■ Task statement:
Report back every line from the entries below in which the word "grid" occurs.

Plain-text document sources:
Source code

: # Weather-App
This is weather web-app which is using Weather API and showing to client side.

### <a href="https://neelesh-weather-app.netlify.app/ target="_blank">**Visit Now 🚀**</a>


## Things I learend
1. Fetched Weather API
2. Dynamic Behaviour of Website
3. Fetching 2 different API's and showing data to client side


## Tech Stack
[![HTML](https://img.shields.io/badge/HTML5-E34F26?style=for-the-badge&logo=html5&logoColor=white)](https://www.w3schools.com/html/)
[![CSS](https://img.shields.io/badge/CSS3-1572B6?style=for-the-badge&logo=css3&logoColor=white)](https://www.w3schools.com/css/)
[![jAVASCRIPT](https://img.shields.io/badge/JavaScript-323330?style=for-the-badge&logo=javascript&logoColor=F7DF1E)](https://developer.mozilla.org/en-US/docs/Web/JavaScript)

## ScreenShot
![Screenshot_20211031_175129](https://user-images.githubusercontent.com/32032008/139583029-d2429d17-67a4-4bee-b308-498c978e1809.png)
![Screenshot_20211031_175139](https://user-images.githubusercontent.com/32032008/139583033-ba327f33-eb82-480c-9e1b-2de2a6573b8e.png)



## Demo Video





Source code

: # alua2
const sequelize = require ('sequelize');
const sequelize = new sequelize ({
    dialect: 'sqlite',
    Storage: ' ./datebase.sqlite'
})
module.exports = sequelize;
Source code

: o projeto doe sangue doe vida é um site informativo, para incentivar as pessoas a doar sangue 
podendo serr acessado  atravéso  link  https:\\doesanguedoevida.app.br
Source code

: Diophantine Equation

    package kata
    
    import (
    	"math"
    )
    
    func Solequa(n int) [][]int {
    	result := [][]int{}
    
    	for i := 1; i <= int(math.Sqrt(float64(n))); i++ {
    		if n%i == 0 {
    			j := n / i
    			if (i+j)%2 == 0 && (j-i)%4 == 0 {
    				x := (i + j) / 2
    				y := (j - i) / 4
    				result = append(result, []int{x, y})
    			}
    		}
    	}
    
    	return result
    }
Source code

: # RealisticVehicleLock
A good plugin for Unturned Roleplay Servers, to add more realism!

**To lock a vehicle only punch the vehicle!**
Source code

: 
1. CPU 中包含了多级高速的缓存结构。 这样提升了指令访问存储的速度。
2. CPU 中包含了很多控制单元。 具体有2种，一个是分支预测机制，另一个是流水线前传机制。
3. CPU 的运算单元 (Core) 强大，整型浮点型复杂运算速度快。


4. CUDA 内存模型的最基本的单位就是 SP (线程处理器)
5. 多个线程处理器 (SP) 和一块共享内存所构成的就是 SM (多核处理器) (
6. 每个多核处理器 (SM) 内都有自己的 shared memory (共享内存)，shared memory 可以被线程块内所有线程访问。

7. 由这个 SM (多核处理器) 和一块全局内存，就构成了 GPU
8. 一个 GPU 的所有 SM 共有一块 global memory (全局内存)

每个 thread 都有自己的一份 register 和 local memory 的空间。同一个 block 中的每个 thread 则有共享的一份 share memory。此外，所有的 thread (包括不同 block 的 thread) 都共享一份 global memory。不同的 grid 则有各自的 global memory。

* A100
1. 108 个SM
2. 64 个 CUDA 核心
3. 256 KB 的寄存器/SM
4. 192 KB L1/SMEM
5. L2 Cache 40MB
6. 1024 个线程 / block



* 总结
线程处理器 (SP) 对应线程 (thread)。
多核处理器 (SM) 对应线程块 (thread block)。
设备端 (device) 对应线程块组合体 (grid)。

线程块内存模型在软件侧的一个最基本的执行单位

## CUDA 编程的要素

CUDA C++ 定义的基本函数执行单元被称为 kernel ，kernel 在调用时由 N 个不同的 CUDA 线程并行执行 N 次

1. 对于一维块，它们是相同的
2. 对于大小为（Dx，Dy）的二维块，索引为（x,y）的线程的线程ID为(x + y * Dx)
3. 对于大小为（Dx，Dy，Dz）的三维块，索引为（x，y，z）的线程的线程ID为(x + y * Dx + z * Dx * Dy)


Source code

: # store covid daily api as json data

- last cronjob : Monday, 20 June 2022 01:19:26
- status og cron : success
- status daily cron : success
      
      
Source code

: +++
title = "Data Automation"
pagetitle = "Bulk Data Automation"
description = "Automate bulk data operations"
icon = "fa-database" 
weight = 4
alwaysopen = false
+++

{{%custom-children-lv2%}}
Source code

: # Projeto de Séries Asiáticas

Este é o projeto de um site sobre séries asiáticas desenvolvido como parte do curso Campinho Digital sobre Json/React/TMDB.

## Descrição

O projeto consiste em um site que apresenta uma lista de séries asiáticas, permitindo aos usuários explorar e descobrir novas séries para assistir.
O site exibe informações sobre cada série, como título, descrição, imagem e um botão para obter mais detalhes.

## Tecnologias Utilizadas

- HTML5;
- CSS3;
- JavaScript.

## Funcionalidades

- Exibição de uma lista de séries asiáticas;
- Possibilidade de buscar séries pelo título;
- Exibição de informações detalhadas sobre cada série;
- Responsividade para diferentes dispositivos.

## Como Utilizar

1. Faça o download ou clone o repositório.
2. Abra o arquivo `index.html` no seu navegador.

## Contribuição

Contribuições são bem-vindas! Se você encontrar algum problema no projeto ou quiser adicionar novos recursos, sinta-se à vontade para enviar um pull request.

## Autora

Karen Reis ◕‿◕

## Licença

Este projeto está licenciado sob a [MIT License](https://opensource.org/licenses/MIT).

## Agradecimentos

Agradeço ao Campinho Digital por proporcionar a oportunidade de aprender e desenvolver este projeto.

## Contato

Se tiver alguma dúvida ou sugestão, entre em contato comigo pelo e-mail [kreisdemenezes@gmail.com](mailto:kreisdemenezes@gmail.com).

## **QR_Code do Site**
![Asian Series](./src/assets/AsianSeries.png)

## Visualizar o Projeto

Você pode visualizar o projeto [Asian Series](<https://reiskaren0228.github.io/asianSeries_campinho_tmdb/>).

■ Answer section:
每个 thread 都有自己的一份 register 和 local memory 的空间。同一个 block 中的每个 thread 则有共享的一份 share memory。此外，所有的 thread (包括不同 block 的 thread) 都共享一份 global memory。不同的 grid 则有各自的 global memory。
设备端 (device) 对应线程块组合体 (grid)。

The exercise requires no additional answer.